Counting the number of occurrences of chars in one string, in another string

Question 1

This program counts the total number of times any character from the source string can be found in the target string.

E.g Source String - "Hello World"
Target String - "llo"
Output = 5 (as there are 3 l's and 2 o's)

Source String - "Hello World"
Target String - "ooood"
Output = 3 (as there are 2 o's and 1 d)

Is there any better way of write the below program?

public class CountOccurence {
public static int countChars(String target, String source){
 char a[] = source.toCharArray();
 int loc = 0, count = 0;
 boolean charRepeat = false;
 for (loc = 0; loc < source.length(); loc++) {
 charRepeat = false;
 for (int z = 0; z < loc; z++) {
 if (a[loc] == a[z]) {
 charRepeat = true;
 break;
 }
 }
 if (charRepeat == false) {
 int i = 0;
 while ((i = target.indexOf(a[loc], i)) != -1) {
 count++;
 i++;
 }
 }
 }
 return count;
}
public static void main(String[] args) {
 String target = "Hello World";
 String source = "oood";
 int count = countChars(target, source);
 System.out.println(count);
 source = "lld";
 count = countChars(target, source);
 System.out.println(count);
}
}

Question 2

to reduce confusion, the source string should just be a set of characters.

Question 3

Style

There are a few bad habits in here that should be resolved.

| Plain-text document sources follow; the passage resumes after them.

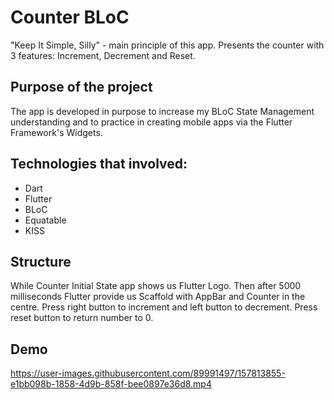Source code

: # Counter BLoC

"Keep It Simple, Silly" - main principle of this app. Presents the counter with 3 features: Increment, Decrement and Reset.

## Purpose of the project

The app is developed in purpose to increase my BLoC State Management understanding and to practice in creating mobile apps via the Flutter Framework's Widgets.

## Technologies that involved:

- Dart
- Flutter
- BLoC
- Equatable
- KISS

## Structure

While Counter Initial State app shows us Flutter Logo. Then after 5000 milliseconds Flutter provide us Scaffold with AppBar and Counter in the centre. Press right button to increment and left button to decrement. Press reset button to return number to 0.

## Demo


https://user-images.githubusercontent.com/89991497/157813855-e1bb098b-1858-4d9b-858f-bee0897e36d8.mp4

Here's your core method:

public static int countChars(String target, String source){
 char a[] = source.toCharArray();
 int loc = 0, count = 0;
 boolean charRepeat = false;
 for (loc = 0; loc < source.length(); loc++) {
 charRepeat = false;
 for (int z = 0; z < loc; z++) {
 if (a[loc] == a[z]) {
 charRepeat = true;
 break;
 }
 }
 if (charRepeat == false) {
 int i = 0;
 while ((i = target.indexOf(a[loc], i)) != -1) {
 count++;
 i++;
 }
 }
 }
 return count;
}

let's go through some things that are style-based.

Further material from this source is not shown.